Roscoe was initially introduced to hip hop by his older brother Kurupt. At the time, Kurupt was signed to Death Row Records and was working on his debut album Dogg Food as one member of Tha Dogg Pound. Roscoe made his first appearance on his brother's album Tha Streetz Iz a Mutha, featuring on the vocals "I Call Shots" and "Girls All Pause" along with Nate Dogg. Daz Dillinger was impressed with Roscoe and helped to produce his debut mixtape, "When The Pain Inflict", released in 2001. Following its positive reception, Roscoe signed to Priority Records and went on to release the album Young Roscoe Philaphornia in 2003. The album peaked at #22 on the Top R&B/Hip-Hop Albums chart.
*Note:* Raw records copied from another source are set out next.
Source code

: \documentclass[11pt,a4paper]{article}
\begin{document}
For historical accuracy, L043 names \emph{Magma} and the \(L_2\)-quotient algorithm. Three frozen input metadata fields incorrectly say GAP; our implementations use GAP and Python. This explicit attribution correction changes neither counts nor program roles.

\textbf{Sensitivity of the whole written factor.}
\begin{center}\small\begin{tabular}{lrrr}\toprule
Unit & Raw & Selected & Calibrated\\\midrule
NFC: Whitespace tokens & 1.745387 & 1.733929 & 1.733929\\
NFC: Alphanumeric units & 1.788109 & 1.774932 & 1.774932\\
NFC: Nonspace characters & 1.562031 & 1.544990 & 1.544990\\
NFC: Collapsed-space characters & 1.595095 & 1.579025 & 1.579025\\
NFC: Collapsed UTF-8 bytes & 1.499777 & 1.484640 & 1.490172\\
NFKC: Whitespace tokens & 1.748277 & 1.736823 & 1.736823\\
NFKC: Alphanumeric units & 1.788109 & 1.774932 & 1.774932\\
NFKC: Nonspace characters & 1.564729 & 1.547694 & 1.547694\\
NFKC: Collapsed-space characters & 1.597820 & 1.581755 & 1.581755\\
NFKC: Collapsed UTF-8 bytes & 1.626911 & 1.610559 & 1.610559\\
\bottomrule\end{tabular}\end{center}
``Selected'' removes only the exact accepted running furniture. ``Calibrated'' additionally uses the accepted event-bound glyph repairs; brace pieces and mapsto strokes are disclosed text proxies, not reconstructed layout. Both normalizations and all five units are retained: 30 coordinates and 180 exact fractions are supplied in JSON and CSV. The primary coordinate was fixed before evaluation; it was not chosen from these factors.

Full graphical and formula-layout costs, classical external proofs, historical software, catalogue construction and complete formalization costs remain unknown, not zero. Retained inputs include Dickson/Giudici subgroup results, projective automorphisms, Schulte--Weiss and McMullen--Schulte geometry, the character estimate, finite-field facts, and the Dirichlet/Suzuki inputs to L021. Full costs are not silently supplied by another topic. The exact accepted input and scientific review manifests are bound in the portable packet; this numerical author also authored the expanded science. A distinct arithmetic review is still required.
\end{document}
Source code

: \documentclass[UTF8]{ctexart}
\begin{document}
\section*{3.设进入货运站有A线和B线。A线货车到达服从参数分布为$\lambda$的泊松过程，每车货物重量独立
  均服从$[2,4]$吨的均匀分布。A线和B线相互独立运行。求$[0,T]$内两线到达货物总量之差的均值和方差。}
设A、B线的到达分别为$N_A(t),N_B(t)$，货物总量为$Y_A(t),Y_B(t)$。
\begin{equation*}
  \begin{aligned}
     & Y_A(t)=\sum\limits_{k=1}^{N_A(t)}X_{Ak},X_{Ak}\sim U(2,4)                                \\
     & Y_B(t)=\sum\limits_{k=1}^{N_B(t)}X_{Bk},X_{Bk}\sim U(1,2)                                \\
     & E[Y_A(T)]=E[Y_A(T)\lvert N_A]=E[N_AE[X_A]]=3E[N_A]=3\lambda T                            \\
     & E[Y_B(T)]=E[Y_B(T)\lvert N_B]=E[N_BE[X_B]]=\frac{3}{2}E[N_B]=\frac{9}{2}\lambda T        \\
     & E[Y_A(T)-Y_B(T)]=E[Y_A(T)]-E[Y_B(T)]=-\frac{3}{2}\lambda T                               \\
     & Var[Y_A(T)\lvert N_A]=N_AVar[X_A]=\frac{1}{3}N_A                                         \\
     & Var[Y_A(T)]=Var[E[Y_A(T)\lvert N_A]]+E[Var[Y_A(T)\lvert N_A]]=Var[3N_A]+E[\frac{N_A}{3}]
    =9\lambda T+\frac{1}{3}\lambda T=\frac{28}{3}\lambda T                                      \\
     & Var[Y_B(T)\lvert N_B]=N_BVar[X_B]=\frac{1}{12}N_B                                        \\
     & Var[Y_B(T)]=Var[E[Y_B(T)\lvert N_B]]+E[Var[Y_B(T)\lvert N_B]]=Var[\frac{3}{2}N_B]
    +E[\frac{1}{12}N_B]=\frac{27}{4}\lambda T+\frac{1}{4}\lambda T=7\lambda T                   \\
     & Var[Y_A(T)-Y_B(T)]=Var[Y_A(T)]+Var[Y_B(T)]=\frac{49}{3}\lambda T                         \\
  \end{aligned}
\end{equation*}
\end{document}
On October 17, 2013, Roscoe released his mixtape Tha Influence, featuring guest appearances from Xzibit and Kendrick Lamar. The mixtape features production by Best Kept Secret, Bink!, Charlie Red 3000, Fingazz, Hi-Tek, Jahlil Beats, Jake One, Just Blaze, Mike WiLL Made It, Nottz, Statik Selektah and Tone Mason.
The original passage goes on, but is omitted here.